Begin at the line below that has "### 2.2.BCGX: Tác" and stop after the line that has "Bảo mật là yếu". Please restate only those lines, word for word.
-- Opening Marker --
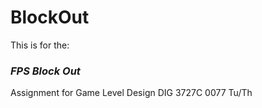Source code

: # BlockOut
This is for the:
### *FPS Block Out*
Assignment for Game Level Design DIG 3727C 0077 Tu/Th
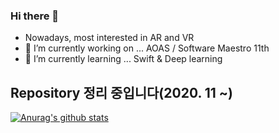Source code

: ### Hi there 👋

- Nowadays, most interested in AR and VR
- 🔭 I’m currently working on ... AOAS / Software Maestro 11th
- 🌱 I’m currently learning ... Swift & Deep learning
## Repository 정리 중입니다(2020. 11 ~)
<!--
**entrekid/entrekid** is a ✨ _special_ ✨ repository because its `README.md` (this file) appears on your GitHub profile.


- 👯 I’m looking to collaborate on ...
- 🤔 I’m looking for help with ...
- 💬 Ask me about ...
- 📫 How to reach me: ... dat.sci.seol@gmail.com
- 😄 Pronouns: ...
- ⚡ Fun fact: ...
-->
[![Anurag's github stats](https://github-readme-stats.vercel.app/api?username=entrekid)](https://github.com/anuraghazra/github-readme-stats)


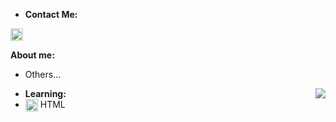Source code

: <style>
.img{
  width:20px;
  height:20px;
  }
</style>

- **Contact Me:**
<a href="mailto:giovana.mainente@sptech.school?subject=Contato%20via%20GitHub" target="_blank" rel="noopener noreferrer" data-auth="NotApplicable" data-loopstyle="link" data-safelink="true" align="center">
  
<img src="https://cdn-icons-png.flaticon.com/512/732/732223.png" class="img">
</a>  
<a href="twitter.com/Sg1ovana_" align="center">
  <img=src="https://cdn-icons-png.flaticon.com/512/733/733579.png" class="img">
</a>

**About me:** <br>
  
 
   - Others... <br>
    
    
<img src="https://github-readme-stats.vercel.app/api/top-langs/?username=gih-sanchez&theme=radical&show_icons=true" align="right" style="margin-top=20vh">

- **Learning:**
- <img src="https://cdn-icons-png.flaticon.com/512/732/732212.png" width = "20px" align = "center"> HTML
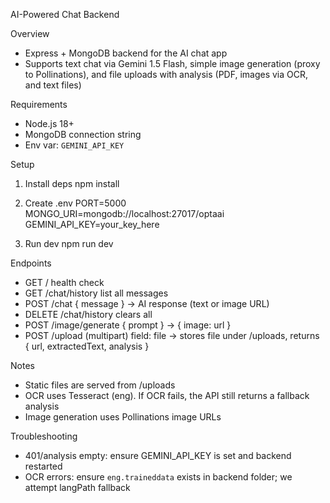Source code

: AI-Powered Chat Backend

Overview
- Express + MongoDB backend for the AI chat app
- Supports text chat via Gemini 1.5 Flash, simple image generation (proxy to Pollinations), and file uploads with analysis (PDF, images via OCR, and text files)

Requirements
- Node.js 18+
- MongoDB connection string
- Env var: `GEMINI_API_KEY`

Setup
1) Install deps
   npm install

2) Create .env
   PORT=5000
   MONGO_URI=mongodb://localhost:27017/optaai
   GEMINI_API_KEY=your_key_here

3) Run dev
   npm run dev

Endpoints
- GET /          health check
- GET /chat/history   list all messages
- POST /chat          { message } → AI response (text or image URL)
- DELETE /chat/history   clears all
- POST /image/generate   { prompt } → { image: url }
- POST /upload (multipart) field: file → stores file under /uploads, returns { url, extractedText, analysis }

Notes
- Static files are served from /uploads
- OCR uses Tesseract (eng). If OCR fails, the API still returns a fallback analysis
- Image generation uses Pollinations image URLs

Troubleshooting
- 401/analysis empty: ensure GEMINI_API_KEY is set and backend restarted
- OCR errors: ensure `eng.traineddata` exists in backend folder; we attempt langPath fallback

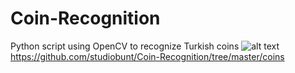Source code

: # Coin-Recognition
Python script using OpenCV to recognize Turkish coins
![alt text](https://raw.githubusercontent.com/studiobunt/Coin-Recognition/tree/master/coins/Result.jpg)
https://github.com/studiobunt/Coin-Recognition/tree/master/coins

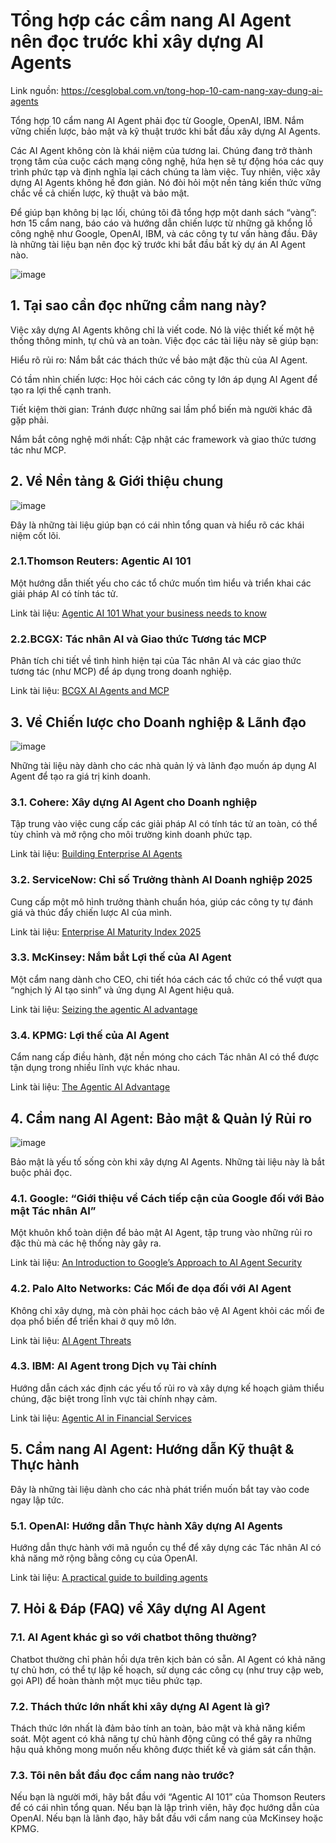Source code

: # Tổng hợp các cẩm nang AI Agent nên đọc trước khi xây dựng AI Agents

Link nguồn: https://cesglobal.com.vn/tong-hop-10-cam-nang-xay-dung-ai-agents

Tổng hợp 10 cẩm nang AI Agent phải đọc từ Google, OpenAI, IBM. Nắm vững chiến lược, bảo mật và kỹ thuật trước khi bắt đầu xây dựng AI Agents.

Các AI Agent không còn là khái niệm của tương lai. Chúng đang trở thành trọng tâm của cuộc cách mạng công nghệ, hứa hẹn sẽ tự động hóa các quy trình phức tạp và định nghĩa lại cách chúng ta làm việc. Tuy nhiên, việc xây dựng AI Agents không hề đơn giản. Nó đòi hỏi một nền tảng kiến thức vững chắc về cả chiến lược, kỹ thuật và bảo mật.

Để giúp bạn không bị lạc lối, chúng tôi đã tổng hợp một danh sách “vàng”: hơn 15 cẩm nang, báo cáo và hướng dẫn chiến lược từ những gã khổng lồ công nghệ như Google, OpenAI, IBM, và các công ty tư vấn hàng đầu. Đây là những tài liệu bạn nên đọc kỹ trước khi bắt đầu bất kỳ dự án AI Agent nào.

![image](https://github.com/user-attachments/assets/3c7c40a8-8583-4999-9cee-9b9e65bc6ee6)

## 1. Tại sao cần đọc những cẩm nang này?
Việc xây dựng AI Agents không chỉ là viết code. Nó là việc thiết kế một hệ thống thông minh, tự chủ và an toàn. Việc đọc các tài liệu này sẽ giúp bạn:

Hiểu rõ rủi ro: Nắm bắt các thách thức về bảo mật đặc thù của AI Agent.

Có tầm nhìn chiến lược: Học hỏi cách các công ty lớn áp dụng AI Agent để tạo ra lợi thế cạnh tranh.

Tiết kiệm thời gian: Tránh được những sai lầm phổ biến mà người khác đã gặp phải.

Nắm bắt công nghệ mới nhất: Cập nhật các framework và giao thức tương tác như MCP.

## 2. Về Nền tảng & Giới thiệu chung
![image](https://github.com/user-attachments/assets/2a9bb38b-6bac-4784-a5c9-80eda2e3c7ee)

Đây là những tài liệu giúp bạn có cái nhìn tổng quan và hiểu rõ các khái niệm cốt lõi.

### 2.1.Thomson Reuters: Agentic AI 101

Một hướng dẫn thiết yếu cho các tổ chức muốn tìm hiểu và triển khai các giải pháp AI có tính tác tử.

Link tài liệu: [Agentic AI 101 What your business needs to know](https://drive.google.com/file/d/18kl9GZhNYAAHv-Pix6uKuxacthfXj4Vs/view)

### 2.2.BCGX: Tác nhân AI và Giao thức Tương tác MCP

Phân tích chi tiết về tình hình hiện tại của Tác nhân AI và các giao thức tương tác (như MCP) để áp dụng trong doanh nghiệp.

Link tài liệu: [BCGX AI Agents and MCP](https://drive.google.com/file/d/1ggWlXbsEWHlkAs35lQMFWC-kZ78KUg98/view)

## 3. Về Chiến lược cho Doanh nghiệp & Lãnh đạo
![image](https://github.com/user-attachments/assets/e240cba7-56d2-4dc0-a67f-28a7326b39dd)

Những tài liệu này dành cho các nhà quản lý và lãnh đạo muốn áp dụng AI Agent để tạo ra giá trị kinh doanh.

### 3.1. Cohere: Xây dựng AI Agent cho Doanh nghiệp

Tập trung vào việc cung cấp các giải pháp AI có tính tác tử an toàn, có thể tùy chỉnh và mở rộng cho môi trường kinh doanh phức tạp.

Link tài liệu: [Building Enterprise AI Agents](https://info.cohere.ai/building-enterprise-ai-agents-cohere-ebook)

### 3.2. ServiceNow: Chỉ số Trưởng thành AI Doanh nghiệp 2025

Cung cấp một mô hình trưởng thành chuẩn hóa, giúp các công ty tự đánh giá và thúc đẩy chiến lược AI của mình.

Link tài liệu: [Enterprise AI Maturity Index 2025](https://drive.google.com/file/d/106rZrMC2BKfXk276_AJxnUnkJEF9pG2q/view?usp=sharing)

### 3.3. McKinsey: Nắm bắt Lợi thế của AI Agent

Một cẩm nang dành cho CEO, chi tiết hóa cách các tổ chức có thể vượt qua “nghịch lý AI tạo sinh” và ứng dụng AI Agent hiệu quả.

Link tài liệu: [Seizing the agentic AI advantage](https://drive.google.com/file/d/1h44Tz9Nd2lxABsjnR5XQsGd3WN1PbCZd/view?usp=sharing)

### 3.4. KPMG: Lợi thế của AI Agent

Cẩm nang cấp điều hành, đặt nền móng cho cách Tác nhân AI có thể được tận dụng trong nhiều lĩnh vực khác nhau.

Link tài liệu: [The Agentic AI Advantage](https://drive.google.com/file/d/1bMw6XUXXTSxelnl84Axyjb-KmGbYXy3f/view?usp=sharing)

## 4. Cẩm nang AI Agent: Bảo mật & Quản lý Rủi ro
![image](https://github.com/user-attachments/assets/1beece60-bcb7-481b-a465-275e58ca8b90)

Bảo mật là yếu tố sống còn khi xây dựng AI Agents. Những tài liệu này là bắt buộc phải đọc.

### 4.1. Google: “Giới thiệu về Cách tiếp cận của Google đối với Bảo mật Tác nhân AI”

Một khuôn khổ toàn diện để bảo mật AI Agent, tập trung vào những rủi ro đặc thù mà các hệ thống này gây ra.

Link tài liệu: [An Introduction to Google’s Approach to AI Agent Security](https://drive.google.com/file/d/1rGH78MrIDiLO1nzmmj09pqcu0bfAoR_h/view?usp=sharing)

### 4.2. Palo Alto Networks: Các Mối đe dọa đối với AI Agent

Không chỉ xây dựng, mà còn phải học cách bảo vệ AI Agent khỏi các mối đe dọa phổ biến để triển khai ở quy mô lớn.

Link tài liệu: [AI Agent Threats](https://unit42.paloaltonetworks.com/agentic-ai-threats/)

### 4.3. IBM: AI Agent trong Dịch vụ Tài chính

Hướng dẫn cách xác định các yếu tố rủi ro và xây dựng kế hoạch giảm thiểu chúng, đặc biệt trong lĩnh vực tài chính nhạy cảm.

Link tài liệu: [Agentic AI in Financial Services](https://drive.google.com/file/d/1aN8OSakc1vRDTBSXktNYourefbnXxaxk/view?usp=sharing)

## 5. Cẩm nang AI Agent: Hướng dẫn Kỹ thuật & Thực hành
Đây là những tài liệu dành cho các nhà phát triển muốn bắt tay vào code ngay lập tức.

### 5.1. OpenAI: Hướng dẫn Thực hành Xây dựng AI Agents

Hướng dẫn thực hành với mã nguồn cụ thể để xây dựng các Tác nhân AI có khả năng mở rộng bằng công cụ của OpenAI.

Link tài liệu: [A practical guide to building agents](https://drive.google.com/file/d/1Qcw1LW2n7XuUHGQQ1nSwP-ry92Zk-8mc/view?usp=sharing)

## 7. Hỏi & Đáp (FAQ) về Xây dựng AI Agent
### 7.1. AI Agent khác gì so với chatbot thông thường?
Chatbot thường chỉ phản hồi dựa trên kịch bản có sẵn. AI Agent có khả năng tự chủ hơn, có thể tự lập kế hoạch, sử dụng các công cụ (như truy cập web, gọi API) để hoàn thành một mục tiêu phức tạp.

### 7.2. Thách thức lớn nhất khi xây dựng AI Agent là gì?
Thách thức lớn nhất là đảm bảo tính an toàn, bảo mật và khả năng kiểm soát. Một agent có khả năng tự chủ hành động cũng có thể gây ra những hậu quả không mong muốn nếu không được thiết kế và giám sát cẩn thận.

### 7.3. Tôi nên bắt đầu đọc cẩm nang nào trước?
Nếu bạn là người mới, hãy bắt đầu với “Agentic AI 101” của Thomson Reuters để có cái nhìn tổng quan. Nếu bạn là lập trình viên, hãy đọc hướng dẫn của OpenAI. Nếu bạn là lãnh đạo, hãy bắt đầu với cẩm nang của McKinsey hoặc KPMG.



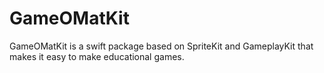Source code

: # GameOMatKit

GameOMatKit is a swift package based on SpriteKit and GameplayKit that makes it easy to make educational games.
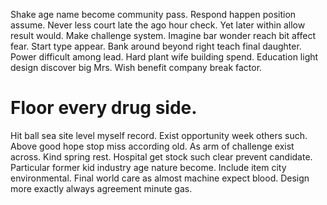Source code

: Shake age name become community pass. Respond happen position assume. Never less court late the ago hour check. Yet later within allow result would.
Make challenge system. Imagine bar wonder reach bit affect fear. Start type appear.
Bank around beyond right teach final daughter.
Power difficult among lead. Hard plant wife building spend.
Education light design discover big Mrs. Wish benefit company break factor.
# Floor every drug side.
Hit ball sea site level myself record. Exist opportunity week others such. Above good hope stop miss according old. As arm of challenge exist across.
Kind spring rest. Hospital get stock such clear prevent candidate. Particular former kid industry age nature become.
Include item city environmental. Final world care as almost machine expect blood. Design more exactly always agreement minute gas.
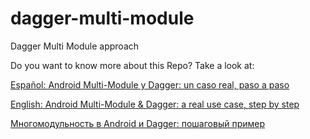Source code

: # dagger-multi-module
Dagger Multi Module approach

Do you want to know more about this Repo? Take a look at:

[Español: Android Multi-Module y Dagger: un caso real, paso a paso](https://medium.com/@juliann_ezeqiel/android-multi-module-y-dagger-un-caso-real-paso-a-paso-47baff76e1ca)

[English: Android Multi-Module & Dagger: a real use case, step by step](https://proandroiddev.com/android-multi-module-dagger-a-real-use-case-step-by-step-bbc03500f2f9)

[Многомодульность в Android и Dagger: пошаговый пример](https://habr.com/ru/company/simbirsoft/blog/590203/)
-- Closing Marker --
▸ Exercise result:
### 2.2.BCGX: Tác nhân AI và Giao thức Tương tác MCP

Phân tích chi tiết về tình hình hiện tại của Tác nhân AI và các giao thức tương tác (như MCP) để áp dụng trong doanh nghiệp.

Link tài liệu: [BCGX AI Agents and MCP](https://drive.google.com/file/d/1ggWlXbsEWHlkAs35lQMFWC-kZ78KUg98/view)

## 3. Về Chiến lược cho Doanh nghiệp & Lãnh đạo
![image](https://github.com/user-attachments/assets/e240cba7-56d2-4dc0-a67f-28a7326b39dd)

Những tài liệu này dành cho các nhà quản lý và lãnh đạo muốn áp dụng AI Agent để tạo ra giá trị kinh doanh.

### 3.1. Cohere: Xây dựng AI Agent cho Doanh nghiệp

Tập trung vào việc cung cấp các giải pháp AI có tính tác tử an toàn, có thể tùy chỉnh và mở rộng cho môi trường kinh doanh phức tạp.

Link tài liệu: [Building Enterprise AI Agents](https://info.cohere.ai/building-enterprise-ai-agents-cohere-ebook)

### 3.2. ServiceNow: Chỉ số Trưởng thành AI Doanh nghiệp 2025

Cung cấp một mô hình trưởng thành chuẩn hóa, giúp các công ty tự đánh giá và thúc đẩy chiến lược AI của mình.

Link tài liệu: [Enterprise AI Maturity Index 2025](https://drive.google.com/file/d/106rZrMC2BKfXk276_AJxnUnkJEF9pG2q/view?usp=sharing)

### 3.3. McKinsey: Nắm bắt Lợi thế của AI Agent

Một cẩm nang dành cho CEO, chi tiết hóa cách các tổ chức có thể vượt qua “nghịch lý AI tạo sinh” và ứng dụng AI Agent hiệu quả.

Link tài liệu: [Seizing the agentic AI advantage](https://drive.google.com/file/d/1h44Tz9Nd2lxABsjnR5XQsGd3WN1PbCZd/view?usp=sharing)

### 3.4. KPMG: Lợi thế của AI Agent

Cẩm nang cấp điều hành, đặt nền móng cho cách Tác nhân AI có thể được tận dụng trong nhiều lĩnh vực khác nhau.

Link tài liệu: [The Agentic AI Advantage](https://drive.google.com/file/d/1bMw6XUXXTSxelnl84Axyjb-KmGbYXy3f/view?usp=sharing)

## 4. Cẩm nang AI Agent: Bảo mật & Quản lý Rủi ro
![image](https://github.com/user-attachments/assets/1beece60-bcb7-481b-a465-275e58ca8b90)

Bảo mật là yếu tố sống còn khi xây dựng AI Agents. Những tài liệu này là bắt buộc phải đọc.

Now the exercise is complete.